Trotz dieser beiden Fälle ist die Anzahl von Übernahmen durch China jedoch insgesamt rückläufig: In Deutschland ist die Zahl der Transaktionen von 35 im Jahr 2021 auf 26 im Jahr 2022 gesunken.
Es muss an dieser Stelle aber auch NEURA Robotics genannt werden, die im Februar verkündeten, dass die Produktion aus China zurückgeholt und noch in diesem Jahr weitestgehend nach Deutschland verlagert wird, zudem wurden sämtliche chinesische Investoren durch westliche ersetzt . CEO David Reger begründete diesen Schritt mit der Aussage, dass sich “internationale Innovationsführerschaft und regionale Verbundenheit nicht ausschließen”.
Fazit: Deutschland muss ‘Roboter Made in Germany’ auf die Agenda setzen
Und das wollen wir auch als Grundlage für unser Fazit nehmen: Der Roboter-Boom Chinas wird nicht zu stoppen sein, was aber nicht bedeutet, dass wir das Handtuch werfen müssen.
China holt auf, aber Deutschland hat aktuell noch die Nase vorn, wenn es um die Innovationskraft geht.
Wir sind super aufgestellt, wenn es um Roboter- und Komponentenhersteller sowie Entwickler von Softwarelösungen und KI geht. Ein Blick ins Mitgliederverzeichnis des DRVs genügt, um zu sehen, dass etablierte Konzerne und neue Start-ups die Robotik-Szene in Deutschland tatkräftig vorantreiben.
Wir verfügen über einen starken Maschinenbau und, wie oben erwähnt, mehrere Technologiecluster, wo Innovationen dank geballter Infrastruktur schneller und effektiver entwickelt werden können. Made in Germany ist nach wie vor ein Qualitätsmerkmal, und unsere zentrale Lage in Europa, sowohl geographisch als auch politisch, ist eine gute Grundlage dafür, dass wir unsere aktuelle Pole Position in Europa beibehalten und idealerweise ausbauen können.

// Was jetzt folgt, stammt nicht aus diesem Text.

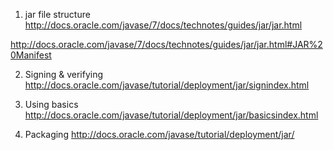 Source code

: 1. jar file structure 
http://docs.oracle.com/javase/7/docs/technotes/guides/jar/jar.html

http://docs.oracle.com/javase/7/docs/technotes/guides/jar/jar.html#JAR%20Manifest 

2. Signing & verifying
http://docs.oracle.com/javase/tutorial/deployment/jar/signindex.html

3. Using basics
http://docs.oracle.com/javase/tutorial/deployment/jar/basicsindex.html

4. Packaging
http://docs.oracle.com/javase/tutorial/deployment/jar/ 

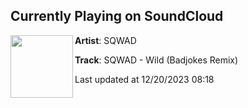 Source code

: ## Currently Playing on SoundCloud

[<img align="left" width="100" src="https://i1.sndcdn.com/artworks-UtA3BsxMBRzpzDWG-7iBJow-t500x500.jpg">](https://soundcloud.com/sqwadmusic/sqwad-wild-badjokes-remix?in=sqwadmusic/sets/sqwad-wild-remixes)

**Artist**: SQWAD 

**Track**: SQWAD - Wild (Badjokes Remix)

Last updated at 12/20/2023 08:18

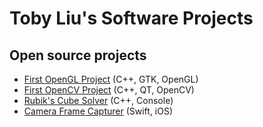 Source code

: # Toby Liu's Software Projects

## Open source projects
- [First OpenGL Project](https://tobyliu-sw.github.io/first-opengl-prj/) (C++, GTK, OpenGL)
- [First OpenCV Project](https://tobyliu-sw.github.io/first-opencv-prj/) (C++, QT, OpenCV)
- [Rubik's Cube Solver](https://tobyliu-sw.github.io/rubik-cube-solver/) (C++, Console)
- [Camera Frame Capturer](https://tobyliu-sw.github.io/CameraFrameCapturer/) (Swift, iOS)
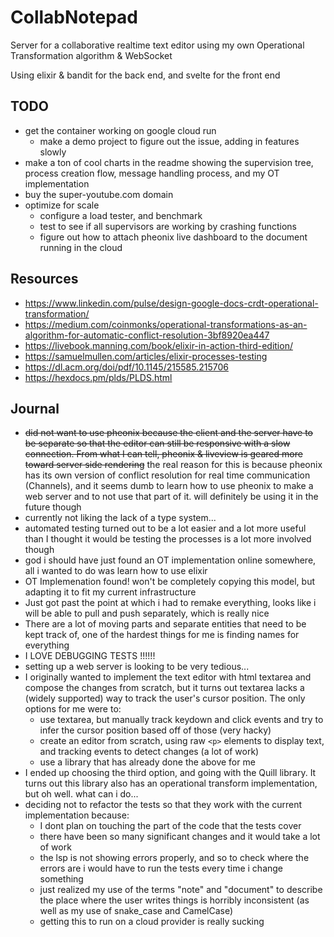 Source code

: # CollabNotepad

Server for a collaborative realtime text editor using my own Operational Transformation algorithm & WebSocket

Using elixir & bandit for the back end, and svelte for the front end

## TODO

- get the container working on google cloud run
  - make a demo project to figure out the issue, adding in features slowly
- make a ton of cool charts in the readme showing the supervision tree, process creation flow, message handling process, and my OT implementation
- buy the super-youtube.com domain
- optimize for scale
  - configure a load tester, and benchmark
  - test to see if all supervisors are working by crashing functions
  - figure out how to attach pheonix live dashboard to the document running in the cloud

## Resources

- <https://www.linkedin.com/pulse/design-google-docs-crdt-operational-transformation/>
- <https://medium.com/coinmonks/operational-transformations-as-an-algorithm-for-automatic-conflict-resolution-3bf8920ea447>
- <https://livebook.manning.com/book/elixir-in-action-third-edition/>
- <https://samuelmullen.com/articles/elixir-processes-testing>
- <https://dl.acm.org/doi/pdf/10.1145/215585.215706>
- <https://hexdocs.pm/plds/PLDS.html>

## Journal

- ~~did not want to use pheonix because the client and the server have to be separate so that the editor can still be responsive with a slow connection. From what I can tell, pheonix & liveview is geared more toward server side rendering~~ the real reason for this is because pheonix has its own version of conflict resolution for real time communication (Channels), and it seems dumb to learn how to use pheonix to make a web server and to not use that part of it. will definitely be using it in the future though
- currently not liking the lack of a type system...
- automated testing turned out to be a lot easier and a lot more useful than I thought it would be testing the processes is a lot more involved though
- god i should have just found an OT implementation online somewhere, all i wanted to do was learn how to use elixir
- OT Implemenation found! won't be completely copying this model, but adapting it to fit my current infrastructure
- Just got past the point at which i had to remake everything, looks like i will be able to pull and push separately, which is really nice
- There are a lot of moving parts and separate entities that need to be kept track of, one of the hardest things for me is finding names for everything
- I LOVE DEBUGGING TESTS !!!!!!
- setting up a web server is looking to be very tedious...
- I originally wanted to implement the text editor with html textarea and compose the changes from scratch, but it turns out textarea lacks a (widely supported) way to track the user's cursor position. The only options for me were to:
  - use textarea, but manually track keydown and click events and try to infer the cursor position based off of those (very hacky)
  - create an editor from scratch, using raw `<p>` elements to display text, and tracking events to detect changes (a lot of work)
  - use a library that has already done the above for me
- I ended up choosing the third option, and going with the Quill library. It turns out this library also has an operational transform implementation, but oh well. what can i do...
- deciding not to refactor the tests so that they work with the current implementation because:
  - I dont plan on touching the part of the code that the tests cover
  - there have been so many significant changes and it would take a lot of work
  - the lsp is not showing errors properly, and so to check where the errors are i would have to run the tests every time i change something
  - just realized my use of the terms "note" and "document" to describe the place where the user writes things is horribly inconsistent (as well as my use of snake_case and CamelCase)
  - getting this to run on a cloud provider is really sucking
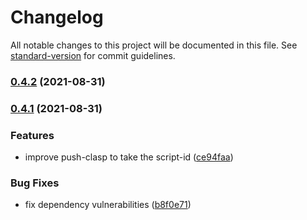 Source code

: # Changelog

All notable changes to this project will be documented in this file. See [standard-version](https://github.com/conventional-changelog/standard-version) for commit guidelines.

### [0.4.2](https://github.com/digitalinteraction/gform-to-trello/compare/v0.4.1...v0.4.2) (2021-08-31)

### [0.4.1](https://github.com/digitalinteraction/gform-to-trello/compare/v0.4.0...v0.4.1) (2021-08-31)

### Features

- improve push-clasp to take the script-id ([ce94faa](https://github.com/digitalinteraction/gform-to-trello/commit/ce94faa01d6c567457b40fff5778f6f76f8150fd))

### Bug Fixes

- fix dependency vulnerabilities ([b8f0e71](https://github.com/digitalinteraction/gform-to-trello/commit/b8f0e7120458f284045ab2b61459b8c06ae9119a))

Aber: Egal, wie man Chinas Strategie für sich bewertet, in gewisser Weise muss sie doch ein Vorbild für Deutschland sein. Auch wir müssen unsere Kräfte mobilisieren, strategisch vorgehen und Innovationen beschleunigen, anstatt sie auszubremsen.
Robotik und Automatisierung müssen zur politischen Priorität werden, wir müssen unsere Stärken und Innovationen bündeln. Nach wie vor ist Scheuklappendenken vorherrschend – jeder macht sein Ding und oftmals sind Mitbewerber Konkurrenten. Wir müssen aber zusammenarbeiten, wenn wir Deutschlands Position in der Robotik bestärken wollen.
Unter anderem aus diesem Grund wurde der Deutsche Robotikverband gegründet – wir wollen eine Plattform für den Austausch in der Branche sein, und hoffentlich in der Zukunft eine tragende Rolle dabei spielen, dass der Robotikstandort Deutschland gepusht wird.
Man mag sich hin und wieder so fühlen, als wäre der Kampf gegen China schon verloren, aber das stimmt nicht. Die Chinesen haben ihre Stärken und Schwächen und wir die unseren. Es ist nun an der Zeit, dass wir Roboter Made in Germany auf unsere politische und wirtschaftliche Agenda setzen. Wir müssen definieren, wofür diese Marke heute steht: Qualität, Innovation und Technologie, die den Mensch in den Mittelpunkt stellt.